The ‘long rains’ of the year start in April, and with them, the wildebeest herds disperse over the Serengeti. By May, the trek northward with the ultimate goal of arriving at the Mara River will have started after the mega-herd splits in search of new pastures. Expect to observe enormous columns of wildebeest charging up the Serengeti, sometimes reaching lengths of up to 40 kilometers. By the end of June, roughly 25% of the wildebeest herd will be in the western Grumeti region, facing the Grumeti River, which will be their first significant roadblock.
Throughout the year, the migration moves in a clockwise direction. The herd leaves the Masai Mara and enters the Serengeti in the south during the brief wet season in November and December. The migration fills the southern Serengeti from January through March. This is also the time of year when wildebeest give birth. As the rainy season begins in April and lasts through June, the herd migrates north to the western corridor. The migration travels further north and enters the Maasai Mara between July and August, which marks the beginning of the dry season. The herd typically leaves Tanzania in September or October. As the rains of the new season begin once more, the migration proceeds south once more.
You might have noticed that the ideal time to summit Kilimanjaro isn’t also the ideal moment to view the great migration. But don’t worry, there will still be plenty of creatures to see if you go in the fall. Only half of the animal population migrates, which means that half of them are still visible. Don’t let it discourage you from visiting the Serengeti. Last but not least, it’s critical to remember that these schedules are not rigid. The wildebeest are migrating because they want to follow the rain. As a result, depending on when the rain starts and stops, their movements vary every year. Even the best planning may not result in the desired results because wildebeest are notoriously unreliable.
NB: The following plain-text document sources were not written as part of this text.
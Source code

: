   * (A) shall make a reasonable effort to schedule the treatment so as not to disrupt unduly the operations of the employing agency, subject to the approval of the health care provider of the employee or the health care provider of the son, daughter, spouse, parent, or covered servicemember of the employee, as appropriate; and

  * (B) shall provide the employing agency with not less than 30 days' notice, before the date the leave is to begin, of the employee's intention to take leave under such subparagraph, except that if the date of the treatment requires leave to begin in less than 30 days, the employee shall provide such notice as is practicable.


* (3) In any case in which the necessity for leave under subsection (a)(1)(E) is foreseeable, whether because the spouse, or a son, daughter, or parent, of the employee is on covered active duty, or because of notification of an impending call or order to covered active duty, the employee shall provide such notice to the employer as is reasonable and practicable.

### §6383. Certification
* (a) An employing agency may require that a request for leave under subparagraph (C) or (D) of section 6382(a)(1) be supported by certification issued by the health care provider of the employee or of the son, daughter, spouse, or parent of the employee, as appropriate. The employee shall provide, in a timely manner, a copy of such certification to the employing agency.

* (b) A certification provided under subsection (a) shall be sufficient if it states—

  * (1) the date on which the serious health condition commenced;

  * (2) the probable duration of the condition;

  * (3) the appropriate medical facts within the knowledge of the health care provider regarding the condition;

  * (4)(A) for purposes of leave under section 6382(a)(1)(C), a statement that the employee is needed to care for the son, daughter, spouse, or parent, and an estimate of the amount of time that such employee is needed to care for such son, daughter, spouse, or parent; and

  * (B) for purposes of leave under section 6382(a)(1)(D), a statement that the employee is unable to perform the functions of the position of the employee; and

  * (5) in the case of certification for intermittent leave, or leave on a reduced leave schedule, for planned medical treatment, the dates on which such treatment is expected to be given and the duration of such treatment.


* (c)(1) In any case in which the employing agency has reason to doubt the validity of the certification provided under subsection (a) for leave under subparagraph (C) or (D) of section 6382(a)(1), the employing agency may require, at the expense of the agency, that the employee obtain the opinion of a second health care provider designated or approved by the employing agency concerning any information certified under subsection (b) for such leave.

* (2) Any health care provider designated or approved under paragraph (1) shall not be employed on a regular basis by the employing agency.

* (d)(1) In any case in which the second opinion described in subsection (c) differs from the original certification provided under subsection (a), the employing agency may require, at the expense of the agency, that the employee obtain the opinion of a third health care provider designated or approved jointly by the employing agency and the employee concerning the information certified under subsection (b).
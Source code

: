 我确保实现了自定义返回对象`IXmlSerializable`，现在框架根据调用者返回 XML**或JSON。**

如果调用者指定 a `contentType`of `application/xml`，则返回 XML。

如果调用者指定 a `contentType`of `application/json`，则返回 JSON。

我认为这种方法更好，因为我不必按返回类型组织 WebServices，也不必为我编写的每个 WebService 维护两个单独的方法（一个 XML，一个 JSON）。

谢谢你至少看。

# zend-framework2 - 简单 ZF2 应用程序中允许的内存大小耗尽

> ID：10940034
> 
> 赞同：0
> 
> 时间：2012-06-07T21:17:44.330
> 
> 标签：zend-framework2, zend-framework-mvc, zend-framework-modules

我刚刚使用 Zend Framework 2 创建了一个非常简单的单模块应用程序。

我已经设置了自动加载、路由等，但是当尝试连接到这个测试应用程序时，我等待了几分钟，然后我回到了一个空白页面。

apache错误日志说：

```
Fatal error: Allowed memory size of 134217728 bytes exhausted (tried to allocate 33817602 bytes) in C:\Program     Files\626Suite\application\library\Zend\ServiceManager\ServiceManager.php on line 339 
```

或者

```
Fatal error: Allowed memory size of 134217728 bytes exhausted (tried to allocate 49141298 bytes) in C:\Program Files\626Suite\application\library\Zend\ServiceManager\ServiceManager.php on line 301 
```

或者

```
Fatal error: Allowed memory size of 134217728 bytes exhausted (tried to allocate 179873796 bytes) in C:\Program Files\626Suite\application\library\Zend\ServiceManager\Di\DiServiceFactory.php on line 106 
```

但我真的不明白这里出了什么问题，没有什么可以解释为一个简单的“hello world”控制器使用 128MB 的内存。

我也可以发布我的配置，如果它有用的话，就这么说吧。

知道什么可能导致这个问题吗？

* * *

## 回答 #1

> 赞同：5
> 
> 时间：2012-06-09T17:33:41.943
This season is difficult for safari visitors because of the persistent rain and the unpredictability of where the herds will move next. The rutting season, when male wildebeest clatter horns to claim the finest places around the drinking holes that attract females, can be anticipated by those who do come across a herd around June.
Which months offer the best chances to see Wildebeest river crossings?
Although crossings can start as early as June and run until October, the major bulk of the mega-herd should be in the northern Serengeti in July and August, crossing the Mara River and moving into Kenya’s Maasai Mara. Since it is the busiest time of year for tourists, reserves will seem busy, particularly in the Mara. Try the Grumeti reserves in June and July for more exclusive (but smaller and less impressive) river crossings.
Between September and October, the majority of the herd should be in Kenya’s Maasai Mara across the border. The herds are roaming between the Serengeti and the Mara, feeding and crossing rivers in this prosperous season. Thus, all these months, are best time to see Tanzania’s wildebeest migration on safaris, which are so much fun.